Frank A. Bell [ C. Addison Keeler of counsel], for the respondent.
(This opinion was prepared by the late Justice RHODES. It reflects the sentiment of the court.) The action is for slander, based upon a false statement by defendant that plaintiff, a coal dealer, gave short weight in a sale of coal to the board of education of district No. 7 of the town of Barton, Tioga county, N Y
As a general rule words are actionable if they directly tend to the prejudice or injury of any one in his profession, trade or business, whether the words are written or oral. ( Cruikshank v. Gordon, 118 N.Y. 178; Moore v. Francis, 121 id. 199; Mattice v. Wilcox, 147 id. 624; Bennet v. Commercial Advertiser Assn., 230 id. 125; Triggs v. Sun Printing Pub. Assn., 179 id. 144; Krug v. Pitass, 162 id. 154; Hinrichs v. Butts, 149 App. Div. 237.)
The defendant, however, claims immunity from liability on the ground that because of the occasion these statements were privileged. He was a member of the coal committee of the board and at one of its meetings another member inquired why no coal had been purchased of the plaintiff, whereupon he made the statement complained of. He had investigated the transaction several months before the meeting in question and knew that plaintiff was innocent of any such charge.
The evidence justifies the finding that the defendant in making the charge as to short weight did not give a full explanation of the true facts and that as a result his hearers were justified in assuming from his statements that he was charging the plaintiff with "short weight" in her delivery of coal to the school (See Hayes v. Ball, 72 N.Y. 418), which presents a situation entirely different from a case where a person makes a false statement in good faith, believing it to be true, as was the case of Forsythe v. Durham ( 270 N.Y. 141).

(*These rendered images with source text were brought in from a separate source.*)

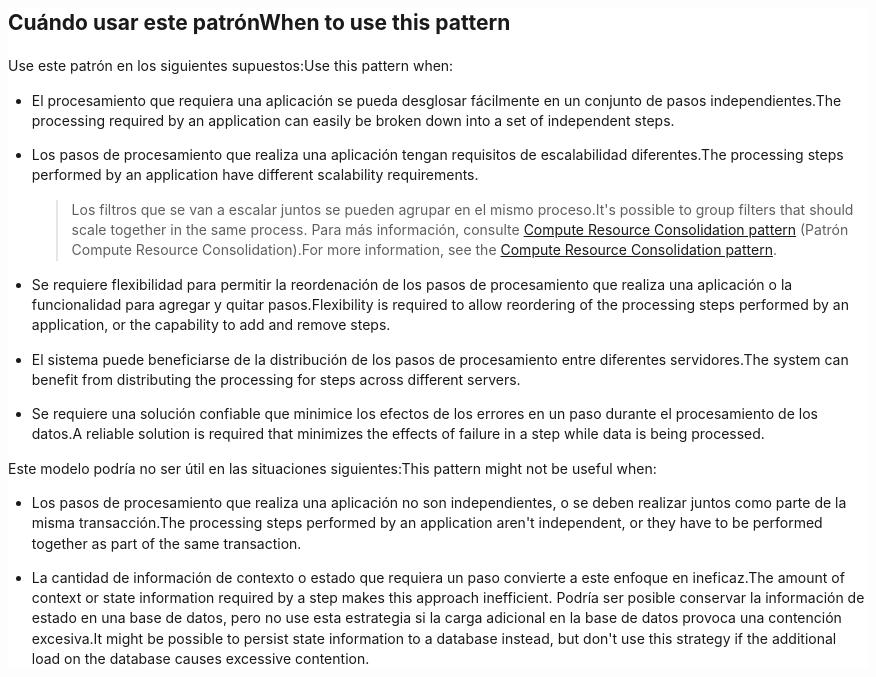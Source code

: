 ## <a name="when-to-use-this-pattern"></a><span data-ttu-id="9678a-166">Cuándo usar este patrón</span><span class="sxs-lookup"><span data-stu-id="9678a-166">When to use this pattern</span></span>

<span data-ttu-id="9678a-167">Use este patrón en los siguientes supuestos:</span><span class="sxs-lookup"><span data-stu-id="9678a-167">Use this pattern when:</span></span>
- <span data-ttu-id="9678a-168">El procesamiento que requiera una aplicación se pueda desglosar fácilmente en un conjunto de pasos independientes.</span><span class="sxs-lookup"><span data-stu-id="9678a-168">The processing required by an application can easily be broken down into a set of independent steps.</span></span>

- <span data-ttu-id="9678a-169">Los pasos de procesamiento que realiza una aplicación tengan requisitos de escalabilidad diferentes.</span><span class="sxs-lookup"><span data-stu-id="9678a-169">The processing steps performed by an application have different scalability requirements.</span></span>

    >  <span data-ttu-id="9678a-170">Los filtros que se van a escalar juntos se pueden agrupar en el mismo proceso.</span><span class="sxs-lookup"><span data-stu-id="9678a-170">It's possible to group filters that should scale together in the same process.</span></span> <span data-ttu-id="9678a-171">Para más información, consulte [Compute Resource Consolidation pattern](compute-resource-consolidation.md) (Patrón Compute Resource Consolidation).</span><span class="sxs-lookup"><span data-stu-id="9678a-171">For more information, see the [Compute Resource Consolidation pattern](compute-resource-consolidation.md).</span></span>

- <span data-ttu-id="9678a-172">Se requiere flexibilidad para permitir la reordenación de los pasos de procesamiento que realiza una aplicación o la funcionalidad para agregar y quitar pasos.</span><span class="sxs-lookup"><span data-stu-id="9678a-172">Flexibility is required to allow reordering of the processing steps performed by an application, or the capability to add and remove steps.</span></span>

- <span data-ttu-id="9678a-173">El sistema puede beneficiarse de la distribución de los pasos de procesamiento entre diferentes servidores.</span><span class="sxs-lookup"><span data-stu-id="9678a-173">The system can benefit from distributing the processing for steps across different servers.</span></span>

- <span data-ttu-id="9678a-174">Se requiere una solución confiable que minimice los efectos de los errores en un paso durante el procesamiento de los datos.</span><span class="sxs-lookup"><span data-stu-id="9678a-174">A reliable solution is required that minimizes the effects of failure in a step while data is being processed.</span></span>

<span data-ttu-id="9678a-175">Este modelo podría no ser útil en las situaciones siguientes:</span><span class="sxs-lookup"><span data-stu-id="9678a-175">This pattern might not be useful when:</span></span>
- <span data-ttu-id="9678a-176">Los pasos de procesamiento que realiza una aplicación no son independientes, o se deben realizar juntos como parte de la misma transacción.</span><span class="sxs-lookup"><span data-stu-id="9678a-176">The processing steps performed by an application aren't independent, or they have to be performed together as part of the same transaction.</span></span>

- <span data-ttu-id="9678a-177">La cantidad de información de contexto o estado que requiera un paso convierte a este enfoque en ineficaz.</span><span class="sxs-lookup"><span data-stu-id="9678a-177">The amount of context or state information required by a step makes this approach inefficient.</span></span> <span data-ttu-id="9678a-178">Podría ser posible conservar la información de estado en una base de datos, pero no use esta estrategia si la carga adicional en la base de datos provoca una contención excesiva.</span><span class="sxs-lookup"><span data-stu-id="9678a-178">It might be possible to persist state information to a database instead, but don't use this strategy if the additional load on the database causes excessive contention.</span></span>
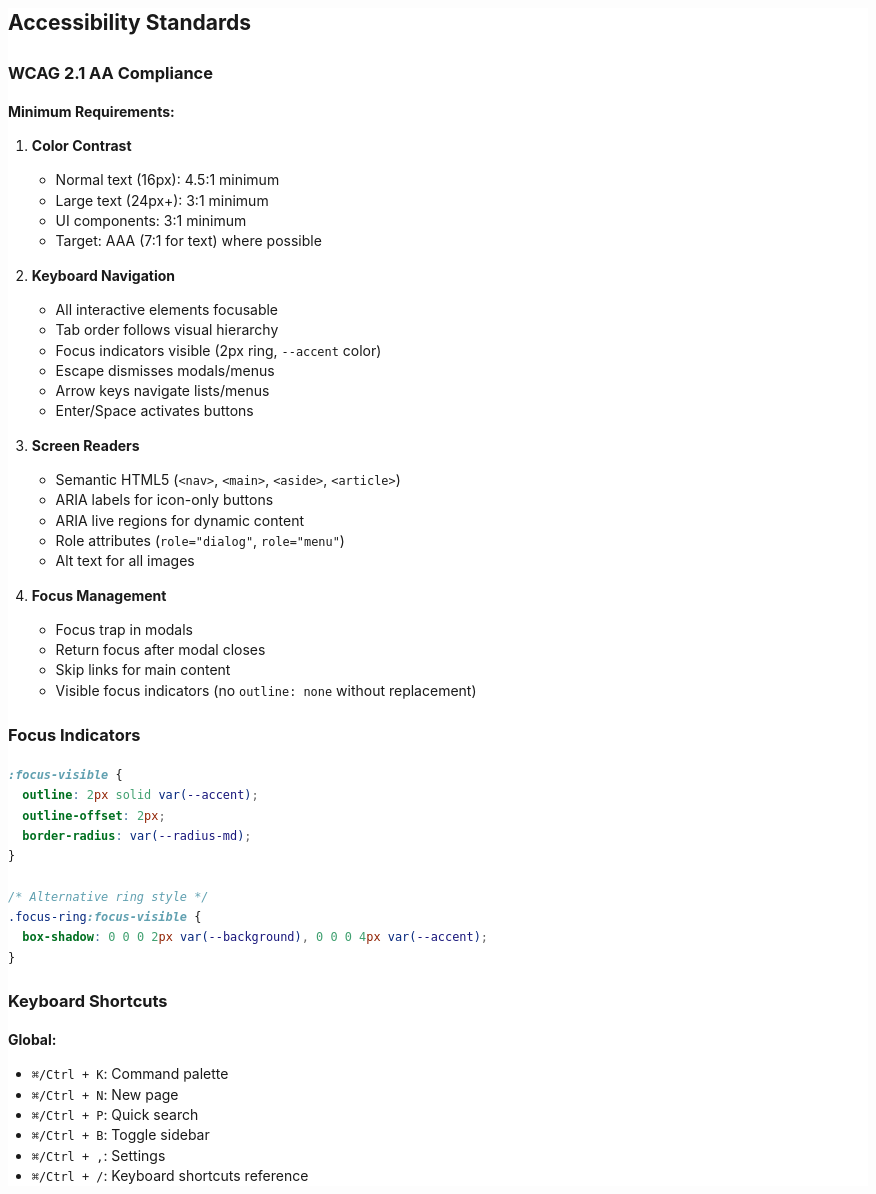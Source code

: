 
## Accessibility Standards

### WCAG 2.1 AA Compliance

**Minimum Requirements:**

1. **Color Contrast**
   - Normal text (16px): 4.5:1 minimum
   - Large text (24px+): 3:1 minimum
   - UI components: 3:1 minimum
   - Target: AAA (7:1 for text) where possible

2. **Keyboard Navigation**
   - All interactive elements focusable
   - Tab order follows visual hierarchy
   - Focus indicators visible (2px ring, `--accent` color)
   - Escape dismisses modals/menus
   - Arrow keys navigate lists/menus
   - Enter/Space activates buttons

3. **Screen Readers**
   - Semantic HTML5 (`<nav>`, `<main>`, `<aside>`, `<article>`)
   - ARIA labels for icon-only buttons
   - ARIA live regions for dynamic content
   - Role attributes (`role="dialog"`, `role="menu"`)
   - Alt text for all images

4. **Focus Management**
   - Focus trap in modals
   - Return focus after modal closes
   - Skip links for main content
   - Visible focus indicators (no `outline: none` without replacement)

### Focus Indicators

```css
:focus-visible {
  outline: 2px solid var(--accent);
  outline-offset: 2px;
  border-radius: var(--radius-md);
}

/* Alternative ring style */
.focus-ring:focus-visible {
  box-shadow: 0 0 0 2px var(--background), 0 0 0 4px var(--accent);
}
```

### Keyboard Shortcuts

**Global:**
- `⌘/Ctrl + K`: Command palette
- `⌘/Ctrl + N`: New page
- `⌘/Ctrl + P`: Quick search
- `⌘/Ctrl + B`: Toggle sidebar
- `⌘/Ctrl + ,`: Settings
- `⌘/Ctrl + /`: Keyboard shortcuts reference
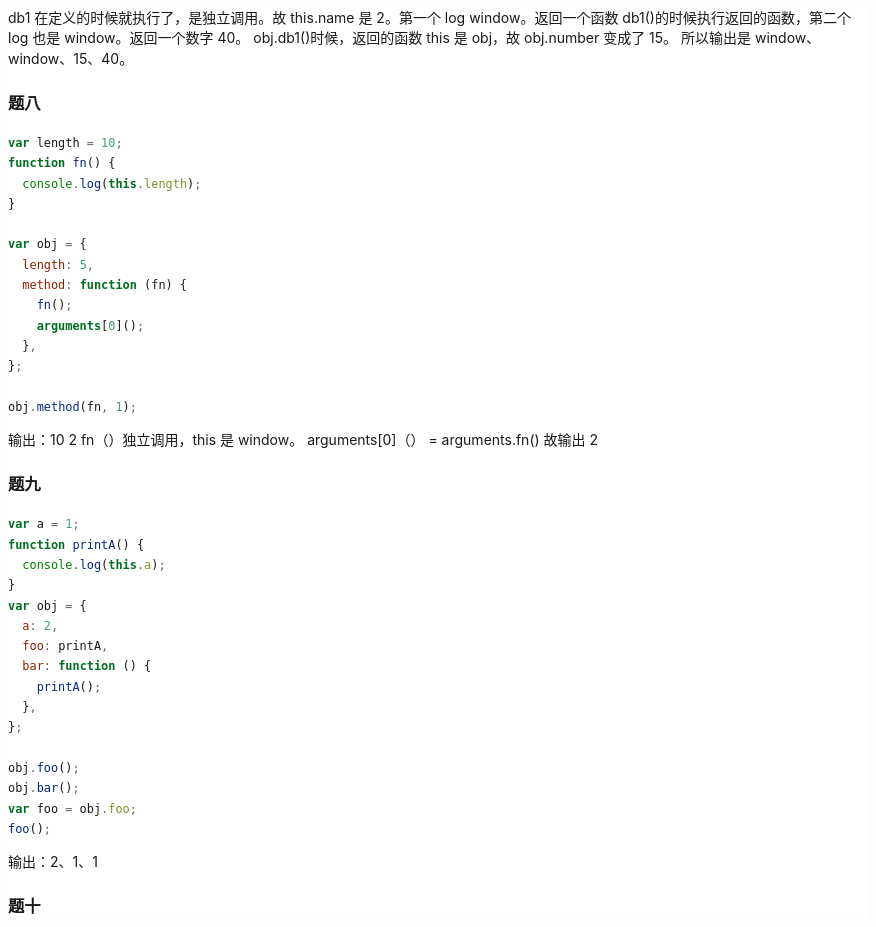 db1 在定义的时候就执行了，是独立调用。故 this.name 是 2。第一个 log window。返回一个函数
db1()的时候执行返回的函数，第二个 log 也是 window。返回一个数字 40。
obj.db1()时候，返回的函数 this 是 obj，故 obj.number 变成了 15。
所以输出是 window、window、15、40。

### 题八

```js
var length = 10;
function fn() {
  console.log(this.length);
}

var obj = {
  length: 5,
  method: function (fn) {
    fn();
    arguments[0]();
  },
};

obj.method(fn, 1);
```

输出：10 2
fn（）独立调用，this 是 window。
arguments[0]（） = arguments.fn()
故输出 2

### 题九

```js
var a = 1;
function printA() {
  console.log(this.a);
}
var obj = {
  a: 2,
  foo: printA,
  bar: function () {
    printA();
  },
};

obj.foo();
obj.bar();
var foo = obj.foo;
foo();
```

输出：2、1、1

### 题十
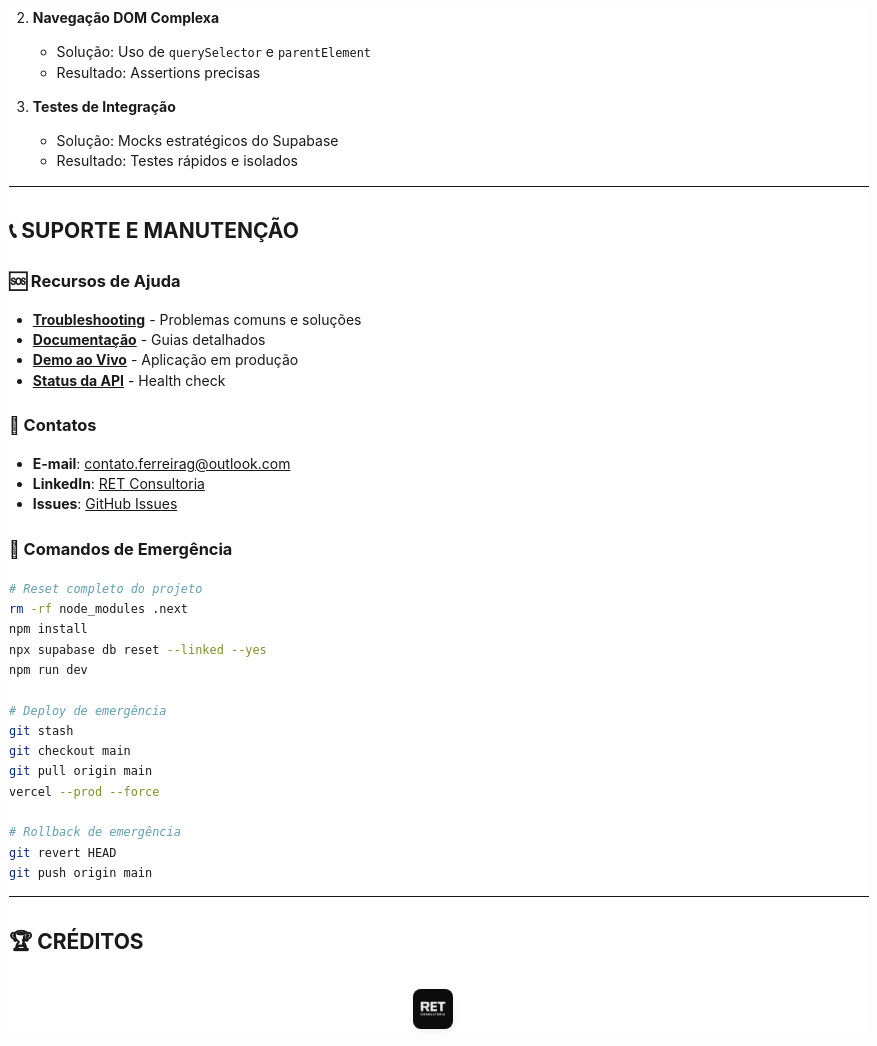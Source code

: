 2. **Navegação DOM Complexa**
   - Solução: Uso de `querySelector` e `parentElement`
   - Resultado: Assertions precisas

3. **Testes de Integração**
   - Solução: Mocks estratégicos do Supabase
   - Resultado: Testes rápidos e isolados

---

## 📞 SUPORTE E MANUTENÇÃO

### 🆘 Recursos de Ajuda
- **[Troubleshooting](./docs/TROUBLESHOOTING.md)** - Problemas comuns e soluções
- **[Documentação](./docs/)** - Guias detalhados
- **[Demo ao Vivo](https://vytalle-estetica.vercel.app)** - Aplicação em produção
- **[Status da API](https://vytalle-estetica.vercel.app/api/health)** - Health check

### 📧 Contatos
- **E-mail**: contato.ferreirag@outlook.com
- **LinkedIn**: [RET Consultoria](https://www.linkedin.com/company/ret-consultoria/)
- **Issues**: [GitHub Issues](https://github.com/FuturoDevJunior/codafofo/issues)

### 🔧 Comandos de Emergência
```bash
# Reset completo do projeto
rm -rf node_modules .next
npm install
npx supabase db reset --linked --yes
npm run dev

# Deploy de emergência
git stash
git checkout main
git pull origin main
vercel --prod --force

# Rollback de emergência
git revert HEAD
git push origin main
```

---

## 🏆 CRÉDITOS

<p align="center" style="margin-top: 2em; font-size: 1.15em;">
  <span style="display: inline-flex; align-items: center; gap: 16px;">
    <img src="./public/icons/ret-logo.png" alt="Logo RET Consultoria" width="40" style="vertical-align: middle; margin-right: 12px; border-radius: 8px; box-shadow: 0 2px 8px rgba(0,0,0,0.07);"/>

A defamatory statement is not privileged if made by one who at the time of its utterance has knowledge of its falsity. (See Pecue v. West, 233 N.Y. 316; Hamilton v. Eno, 81 id. 116; Triggs v. Sun Printing Pub. Assn., supra; Lewis v. Chapman, 16 N.Y. 369; Mattice v. Wilcox, supra.)
The court held that while defendant was none too careful in his statements he did not go beyond negligence or poor judgment; that he was not actuated by actual malice and, therefore, did not award any punitive damages; further, that the similar communication to Mr. Emmons, the sealer of weights and measures, was qualifiedly privileged for the reason that it was made in response to an inquiry instigated by the plaintiff, and that Mr. Emmons apparently knew the facts and needed no explanation.
The judgment should be affirmed, with costs.
HILL, P.J., McNAMEE, CRAPSER and HEFFERNAN, JJ., concur.
Judgment affirmed, with costs.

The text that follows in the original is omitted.